Operating income in the six-month period ended June 30, 2010 reached Ps.404 million, an increase of Ps.237 million, or 141.9%, from the Ps.167 million recorded in the six-month period ended June 30, 2009. This increase was attributable mainly to an increase in domestic and export sales resulting from higher prices, which tend to follow international market prices (including in the domestic market), which increased significantly as described above, and volume in almost all products.

Liquidity and Capital Resources

Financial condition

Total debt outstanding as of June 30, 2010 and December 31, 2009 was Ps.7,370 million and Ps.6,819 million, respectively, consisting of short-term debt (including the current portion of long-term debt) of Ps.5,885 million and long-term debt of Ps.1,485 million as of June 30, 2010, and short-term debt of Ps.4,679 million and long-term debt of Ps.2,140 million as of December 31, 2009. As of June 30, 2010 and December 31, 2009, a major part of our debt was denominated in U.S. dollars.

Since September 2001, we have repurchased certain of our publicly-traded bonds in open market transactions on an arms-length basis. As of June 30, 2010, we had repurchased approximately U.S.$8.1 million of our outstanding bonds. We may from time to time make additional purchases of, or affect other transactions relating to, our publicly-traded bonds if in our own judgment the market conditions are attractive.

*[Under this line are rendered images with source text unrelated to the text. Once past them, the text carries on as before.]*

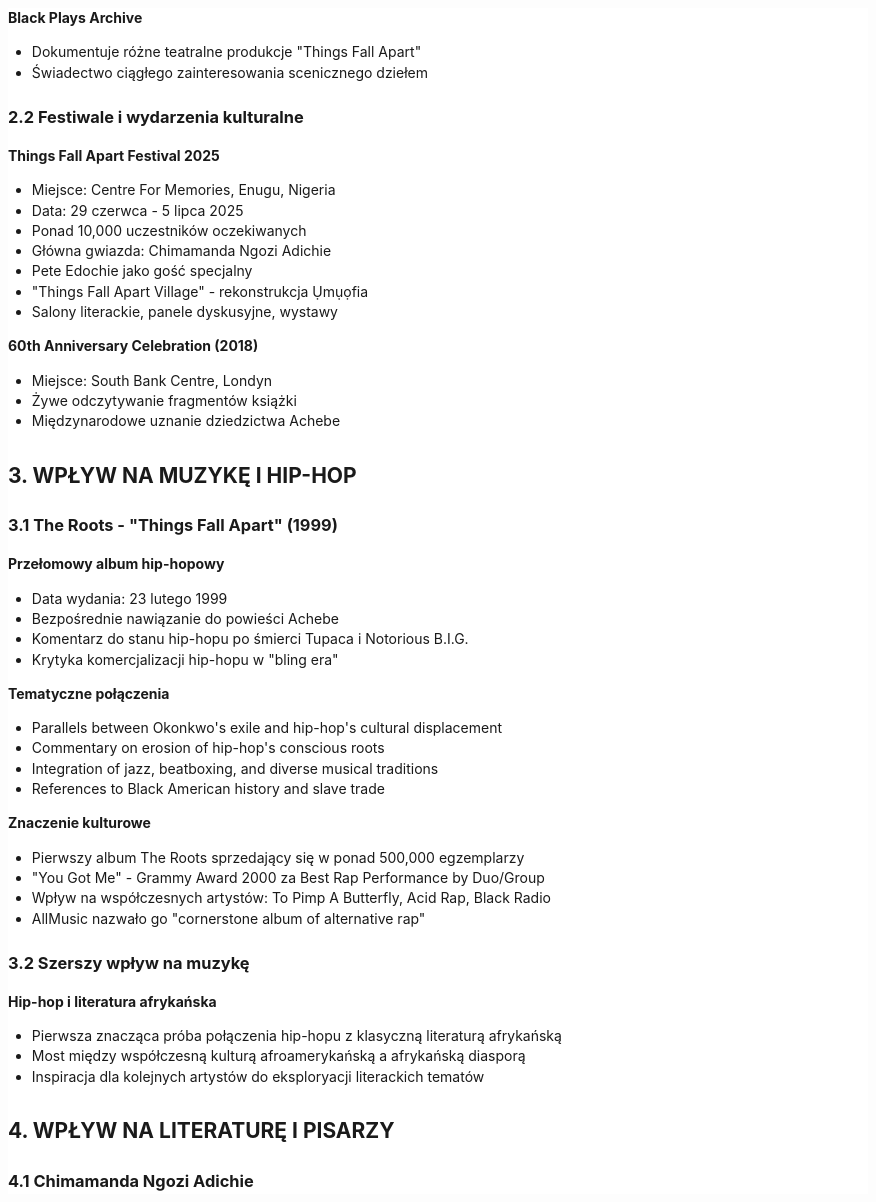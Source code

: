 **Black Plays Archive**
- Dokumentuje różne teatralne produkcje "Things Fall Apart"
- Świadectwo ciągłego zainteresowania scenicznego dziełem

### 2.2 Festiwale i wydarzenia kulturalne

**Things Fall Apart Festival 2025**
- Miejsce: Centre For Memories, Enugu, Nigeria
- Data: 29 czerwca - 5 lipca 2025
- Ponad 10,000 uczestników oczekiwanych
- Główna gwiazda: Chimamanda Ngozi Adichie
- Pete Edochie jako gość specjalny
- "Things Fall Apart Village" - rekonstrukcja Ụmụọfia
- Salony literackie, panele dyskusyjne, wystawy

**60th Anniversary Celebration (2018)**
- Miejsce: South Bank Centre, Londyn
- Żywe odczytywanie fragmentów książki
- Międzynarodowe uznanie dziedzictwa Achebe

## 3. WPŁYW NA MUZYKĘ I HIP-HOP

### 3.1 The Roots - "Things Fall Apart" (1999)

**Przełomowy album hip-hopowy**
- Data wydania: 23 lutego 1999
- Bezpośrednie nawiązanie do powieści Achebe
- Komentarz do stanu hip-hopu po śmierci Tupaca i Notorious B.I.G.
- Krytyka komercjalizacji hip-hopu w "bling era"

**Tematyczne połączenia**
- Parallels between Okonkwo's exile and hip-hop's cultural displacement
- Commentary on erosion of hip-hop's conscious roots
- Integration of jazz, beatboxing, and diverse musical traditions
- References to Black American history and slave trade

**Znaczenie kulturowe**
- Pierwszy album The Roots sprzedający się w ponad 500,000 egzemplarzy
- "You Got Me" - Grammy Award 2000 za Best Rap Performance by Duo/Group
- Wpływ na współczesnych artystów: To Pimp A Butterfly, Acid Rap, Black Radio
- AllMusic nazwało go "cornerstone album of alternative rap"

### 3.2 Szerszy wpływ na muzykę

**Hip-hop i literatura afrykańska**
- Pierwsza znacząca próba połączenia hip-hopu z klasyczną literaturą afrykańską
- Most między współczesną kulturą afroamerykańską a afrykańską diasporą
- Inspiracja dla kolejnych artystów do eksploryacji literackich tematów

## 4. WPŁYW NA LITERATURĘ I PISARZY

### 4.1 Chimamanda Ngozi Adichie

The following tables set forth our consolidated cash flow information for the periods indicated.

 

     For the Six-Month Period  Ended
June 30,
 
     2010     2009  
     (in millions of pesos)  

Net cash flows provided by operating activities

   6,000      3,505   

Net cash flows used in investing activities

   (3,287 )   (2,167 )

Net cash flows used in financing activities

   (1,826 )   (811 )
            

Net increase/(decrease) in cash and equivalents

   887      527   

Cash and equivalents at the beginning of period

   2,145      1,215   

Cash and equivalents at the end of period

   3,032      1,742   

Net cash flow provided by operating activities was Ps.6,000 million in the six-month period ended June 30, 2010, compared to Ps. 3,505 million in the six-month period ended June 30, 2009. The increase was mainly due to the increase in our operating profit as explained above, partially offset by an increase in the amounts of income tax paid in the six-month period ended June 30, 2010 compared to the same period of the prior year.

The principal uses of cash in investing activities in the six-month period ended June 30, 2010 included Ps.3,383 million in fixed asset acquisitions relating mainly to drilling activities in our Exploration and Production business unit.

Net cash flow used in financing activities in the six-month period ended June 30, 2010 includes net proceeds from loans obtained in the amount of Ps.337 million and Ps.2,163 million in dividend payments.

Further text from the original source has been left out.